[Records to use — start]

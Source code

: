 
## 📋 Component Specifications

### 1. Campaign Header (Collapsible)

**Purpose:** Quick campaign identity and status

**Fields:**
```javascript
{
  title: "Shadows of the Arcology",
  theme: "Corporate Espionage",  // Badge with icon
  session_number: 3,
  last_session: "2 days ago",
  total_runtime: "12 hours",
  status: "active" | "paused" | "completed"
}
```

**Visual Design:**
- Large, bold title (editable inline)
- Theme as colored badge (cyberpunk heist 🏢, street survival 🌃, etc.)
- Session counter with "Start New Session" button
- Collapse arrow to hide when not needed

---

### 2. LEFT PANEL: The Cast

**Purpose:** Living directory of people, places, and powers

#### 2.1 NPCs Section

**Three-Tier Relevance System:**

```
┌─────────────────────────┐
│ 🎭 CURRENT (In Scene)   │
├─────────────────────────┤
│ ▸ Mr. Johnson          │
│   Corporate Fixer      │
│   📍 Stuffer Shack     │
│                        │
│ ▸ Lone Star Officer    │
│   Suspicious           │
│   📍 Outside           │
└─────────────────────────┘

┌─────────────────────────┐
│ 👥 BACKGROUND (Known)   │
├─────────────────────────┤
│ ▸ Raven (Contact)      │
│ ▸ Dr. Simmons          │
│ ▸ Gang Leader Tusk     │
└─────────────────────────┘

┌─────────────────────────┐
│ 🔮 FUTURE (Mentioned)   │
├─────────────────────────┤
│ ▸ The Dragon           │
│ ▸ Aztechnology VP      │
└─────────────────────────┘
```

[Records to use — finish]

▶ _Exercise details_
Within the lines above, find those holding the word "Purpose" and copy them.

▶ _Output of the exercise_
**Purpose:** Quick campaign identity and status
**Purpose:** Living directory of people, places, and powers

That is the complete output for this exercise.